Today’s A to Z Challenge post carries me back to my early teenage times, when I was only starting to read fantasy, and preferred the light and positive reads (and even though my preferences broadened a lot since then, I still enjoy a good happy ending).
I think I first came across Mercedes Lackey’s “Arrows of the Queen” in a cheap books store, one of the best places for a bookworm with little pocket money. The description intrigued me, and the price was pleasantly low, while the book itself was pleasantly thick. So I didn’t hesitate long before buying it.
The book told a story of young Talia who runs away from her strict home and finds a Companion, a magical white horse (yes, you read it right). Talia ends up in the kingdom’s capital where she starts her training as the queen’s Herald: a messenger, a mediator, a spy, if needed. For obvious reasons, the story of a teenage girl struggling with “school” and finding her own place in the new environment appealed to the teenage me, and the additional bonus of magical abilities, rich secondary world, and a cast of likable characters only enhanced my newfound love. Not to mention there was love and friendship in the book, but also bullying, betrayal, and a sinister plot against the kingdom. What more a budding fantasy fan could have wished for?

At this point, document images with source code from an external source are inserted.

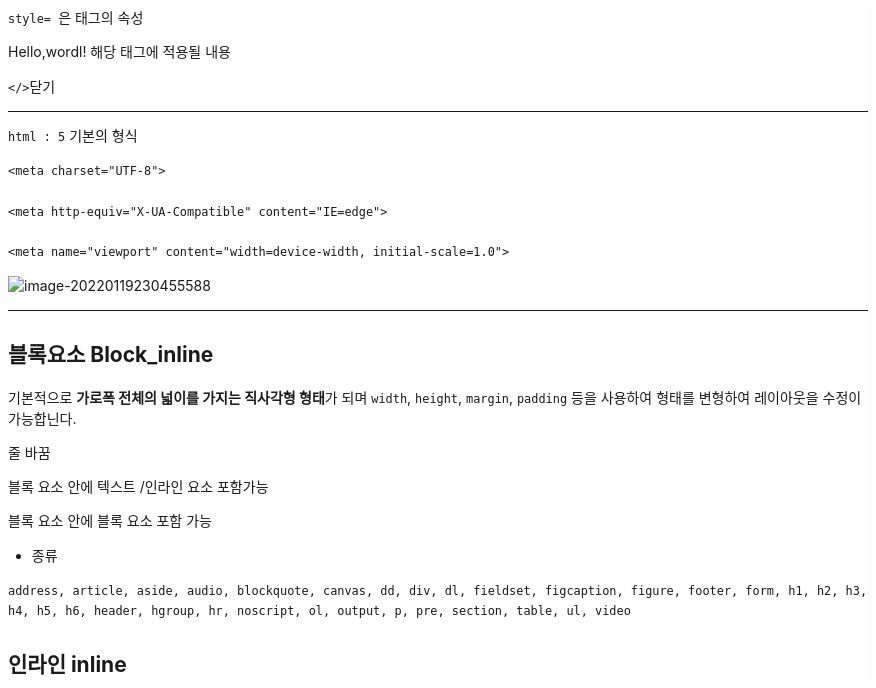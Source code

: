 `style= `은 태그의 속성 

Hello,wordl! 해당 태그에 적용될 내용

 `</>`닫기

---

`html : 5` 기본의 형식

<!DOCTYPE html>

<html lang="en">

<head>

    <meta charset="UTF-8">
    
    <meta http-equiv="X-UA-Compatible" content="IE=edge">
    
    <meta name="viewport" content="width=device-width, initial-scale=1.0">

  <title>Document</title>

</head>

<body>

  

</body>

</html>

![image-20220119230455588](WEB.assets/image-20220119230455588.png)



---

## 블록요소 Block_inline

기본적으로 **가로폭 전체의 넓이를 가지는 직사각형 형태**가 되며 `width`, `height`, `margin`, `padding` 등을 사용하여 형태를 변형하여 레이아웃을 수정이 가능합닌다.

줄 바꿈

블록 요소 안에 텍스트 /인라인 요소 포함가능

블록 요소 안에 블록 요소 포함 가능

* 종류

```
address, article, aside, audio, blockquote, canvas, dd, div, dl, fieldset, figcaption, figure, footer, form, h1, h2, h3, h4, h5, h6, header, hgroup, hr, noscript, ol, output, p, pre, section, table, ul, video
```



## 인라인 inline
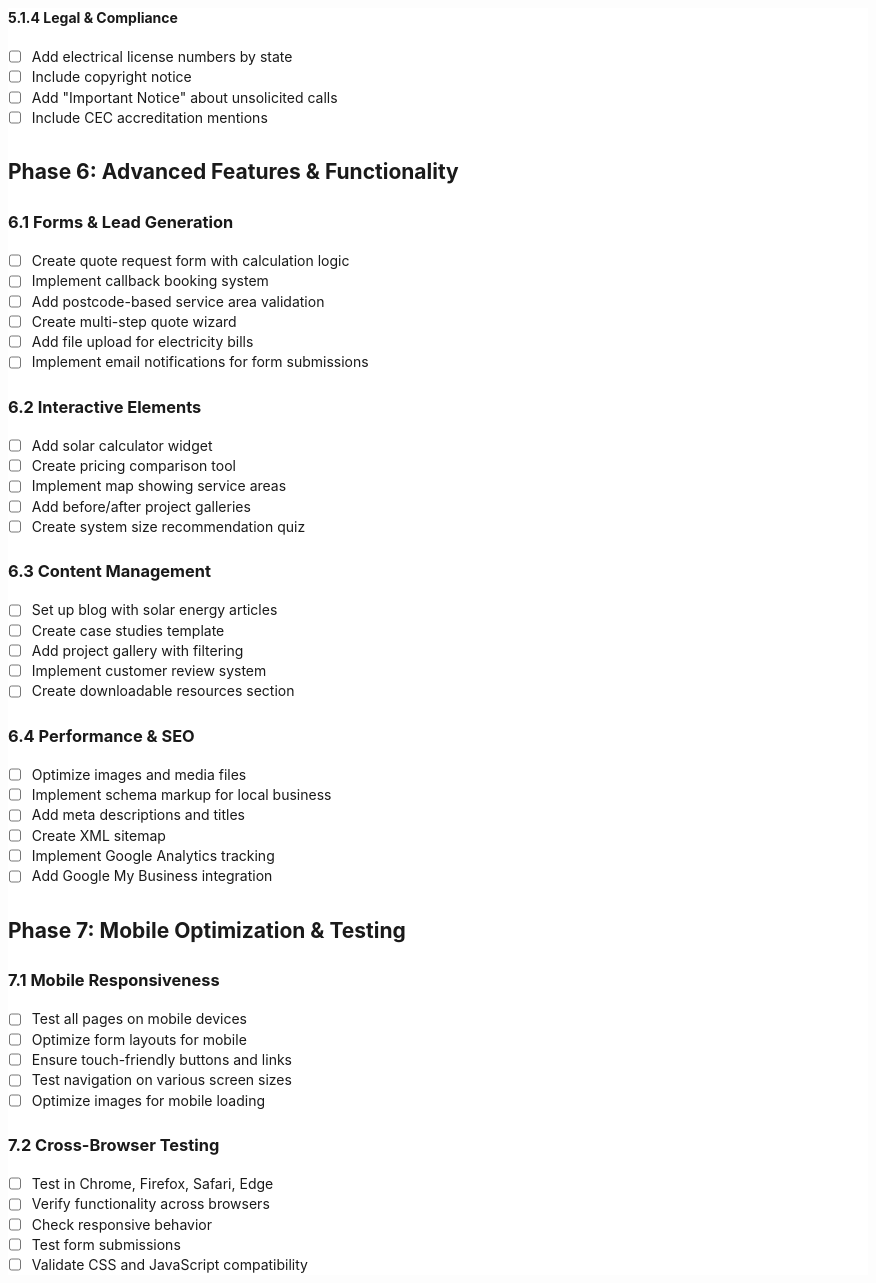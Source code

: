#### 5.1.4 Legal & Compliance
- [ ] Add electrical license numbers by state
- [ ] Include copyright notice
- [ ] Add "Important Notice" about unsolicited calls
- [ ] Include CEC accreditation mentions

## Phase 6: Advanced Features & Functionality

### 6.1 Forms & Lead Generation
- [ ] Create quote request form with calculation logic
- [ ] Implement callback booking system
- [ ] Add postcode-based service area validation
- [ ] Create multi-step quote wizard
- [ ] Add file upload for electricity bills
- [ ] Implement email notifications for form submissions

### 6.2 Interactive Elements
- [ ] Add solar calculator widget
- [ ] Create pricing comparison tool
- [ ] Implement map showing service areas
- [ ] Add before/after project galleries
- [ ] Create system size recommendation quiz

### 6.3 Content Management
- [ ] Set up blog with solar energy articles
- [ ] Create case studies template
- [ ] Add project gallery with filtering
- [ ] Implement customer review system
- [ ] Create downloadable resources section

### 6.4 Performance & SEO
- [ ] Optimize images and media files
- [ ] Implement schema markup for local business
- [ ] Add meta descriptions and titles
- [ ] Create XML sitemap
- [ ] Implement Google Analytics tracking
- [ ] Add Google My Business integration

## Phase 7: Mobile Optimization & Testing

### 7.1 Mobile Responsiveness
- [ ] Test all pages on mobile devices
- [ ] Optimize form layouts for mobile
- [ ] Ensure touch-friendly buttons and links
- [ ] Test navigation on various screen sizes
- [ ] Optimize images for mobile loading

### 7.2 Cross-Browser Testing
- [ ] Test in Chrome, Firefox, Safari, Edge
- [ ] Verify functionality across browsers
- [ ] Check responsive behavior
- [ ] Test form submissions
- [ ] Validate CSS and JavaScript compatibility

It didn’t take me long to discover that “Arrows of the Queen” was a first part of a trilogy, and then that there were many more trilogies set in the same world, spanning across both time and space, though Valdemar, the kingdom that lend the name to the series, always remained at least in the background.
Despite the white horses prancing around and using telepathy to communicate, the books turned out to be interesting and engaging fantasy, and they didn’t shy away from more serious topics, though still served in a delicious crust of quite optimistic story: whatever happened on the pages, one could always hope for some sort of a happy or an uplifting ending.
I never got to collect or read all of the books in the series, some were already out of print when I searched for them, while others never got translated into Polish, and eventually, as I grew older, I moved onto other books, other series… Valdemar series became nothing more than a smile exchange with some of my childhood friends with a glance telling “yes, we really read books about magical white horses back then,” but the sentiment remained. And I will confess to you that last year, when I was still in Ireland, and I saw “Valdemar Omnibus” books (each containing a complete trilogy) on a bookshelf, the sentiment came back and for a moment I seriously considered buying them. But since I already knew I would be moving over to States, I gave up on the idea. I will shameless admit though, that I’d love to read them again, because even if I grew out of teenage stories (and was never a fan of horses, magical or not, in the first place), I remember the books as a great adventure and stories full of warmth, so going back to them only to rekindle those memories would be worth it.
What about you? Is there a book or series from your childhood or teenage years that you feel particularly sentimental about? Don’t be shy, share!